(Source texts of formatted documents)
※ ※ ※

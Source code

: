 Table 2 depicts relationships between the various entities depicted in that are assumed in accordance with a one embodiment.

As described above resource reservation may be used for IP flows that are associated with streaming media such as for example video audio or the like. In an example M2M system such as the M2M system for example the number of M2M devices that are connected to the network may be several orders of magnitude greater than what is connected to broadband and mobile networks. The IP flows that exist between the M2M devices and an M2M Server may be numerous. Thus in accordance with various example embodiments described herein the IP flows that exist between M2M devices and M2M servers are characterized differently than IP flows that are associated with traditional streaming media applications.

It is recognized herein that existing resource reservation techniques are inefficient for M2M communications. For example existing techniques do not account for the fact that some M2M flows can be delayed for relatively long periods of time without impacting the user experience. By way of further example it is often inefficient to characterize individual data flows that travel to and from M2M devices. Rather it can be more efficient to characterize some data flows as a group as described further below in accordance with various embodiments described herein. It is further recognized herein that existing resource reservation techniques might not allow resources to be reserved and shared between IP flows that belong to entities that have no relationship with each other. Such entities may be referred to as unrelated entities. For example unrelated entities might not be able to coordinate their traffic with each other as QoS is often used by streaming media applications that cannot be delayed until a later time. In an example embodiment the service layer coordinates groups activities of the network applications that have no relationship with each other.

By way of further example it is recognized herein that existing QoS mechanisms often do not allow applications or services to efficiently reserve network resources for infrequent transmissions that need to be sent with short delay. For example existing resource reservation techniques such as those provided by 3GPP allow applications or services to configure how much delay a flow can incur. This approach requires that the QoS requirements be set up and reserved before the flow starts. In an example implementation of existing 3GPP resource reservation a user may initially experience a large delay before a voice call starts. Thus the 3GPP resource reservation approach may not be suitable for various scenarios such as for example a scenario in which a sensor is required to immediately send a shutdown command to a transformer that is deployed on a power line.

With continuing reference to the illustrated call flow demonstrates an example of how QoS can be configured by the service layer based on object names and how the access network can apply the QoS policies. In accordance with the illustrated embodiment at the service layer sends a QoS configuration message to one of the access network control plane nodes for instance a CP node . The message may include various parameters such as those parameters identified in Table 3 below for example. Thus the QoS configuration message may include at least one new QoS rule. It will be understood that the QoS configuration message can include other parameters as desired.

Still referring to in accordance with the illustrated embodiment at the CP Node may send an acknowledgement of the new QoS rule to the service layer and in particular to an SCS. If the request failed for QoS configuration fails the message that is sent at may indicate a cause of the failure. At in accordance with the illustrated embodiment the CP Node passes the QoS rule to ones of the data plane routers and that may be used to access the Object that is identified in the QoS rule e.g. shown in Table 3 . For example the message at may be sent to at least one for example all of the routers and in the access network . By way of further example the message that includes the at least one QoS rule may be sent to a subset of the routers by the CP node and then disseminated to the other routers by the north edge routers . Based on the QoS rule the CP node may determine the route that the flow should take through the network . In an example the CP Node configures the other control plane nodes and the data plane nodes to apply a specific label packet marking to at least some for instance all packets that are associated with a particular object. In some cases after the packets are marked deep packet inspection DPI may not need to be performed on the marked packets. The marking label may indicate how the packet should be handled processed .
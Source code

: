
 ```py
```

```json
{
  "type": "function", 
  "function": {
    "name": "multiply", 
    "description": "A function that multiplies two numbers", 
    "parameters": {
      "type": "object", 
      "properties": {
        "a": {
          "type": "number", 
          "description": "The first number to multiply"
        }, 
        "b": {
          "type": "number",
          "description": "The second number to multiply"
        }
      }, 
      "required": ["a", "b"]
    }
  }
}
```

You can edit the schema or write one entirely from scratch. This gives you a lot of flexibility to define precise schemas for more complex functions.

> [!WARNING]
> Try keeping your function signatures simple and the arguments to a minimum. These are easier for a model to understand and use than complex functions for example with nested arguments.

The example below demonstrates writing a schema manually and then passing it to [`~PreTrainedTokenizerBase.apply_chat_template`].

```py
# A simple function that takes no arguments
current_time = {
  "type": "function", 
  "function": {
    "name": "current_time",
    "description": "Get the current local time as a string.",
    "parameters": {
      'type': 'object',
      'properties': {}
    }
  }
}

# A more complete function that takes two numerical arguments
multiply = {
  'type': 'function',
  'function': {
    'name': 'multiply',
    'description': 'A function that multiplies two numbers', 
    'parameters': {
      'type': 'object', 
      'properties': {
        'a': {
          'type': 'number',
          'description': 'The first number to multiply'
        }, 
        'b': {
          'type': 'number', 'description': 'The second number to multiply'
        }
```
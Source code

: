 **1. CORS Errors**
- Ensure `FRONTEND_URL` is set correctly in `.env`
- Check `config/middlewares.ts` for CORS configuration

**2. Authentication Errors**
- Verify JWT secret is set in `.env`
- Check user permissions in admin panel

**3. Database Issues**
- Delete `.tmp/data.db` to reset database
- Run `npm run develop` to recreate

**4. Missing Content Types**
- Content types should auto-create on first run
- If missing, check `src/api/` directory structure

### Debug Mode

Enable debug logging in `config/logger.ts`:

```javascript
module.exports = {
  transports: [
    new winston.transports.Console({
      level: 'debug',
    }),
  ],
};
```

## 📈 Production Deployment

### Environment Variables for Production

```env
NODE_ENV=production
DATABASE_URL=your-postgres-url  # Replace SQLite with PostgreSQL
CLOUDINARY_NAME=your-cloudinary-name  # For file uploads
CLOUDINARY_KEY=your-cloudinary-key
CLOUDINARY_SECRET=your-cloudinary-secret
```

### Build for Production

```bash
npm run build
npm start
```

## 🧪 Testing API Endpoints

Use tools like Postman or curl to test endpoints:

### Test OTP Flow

※ ※ ※

> **TASK REQUIREMENTS**: Copy the lines above that hold the word "properties".

> **RESPONSE TO THE EXERCISE**:
      "properties": {
      'properties': {}
      'properties': {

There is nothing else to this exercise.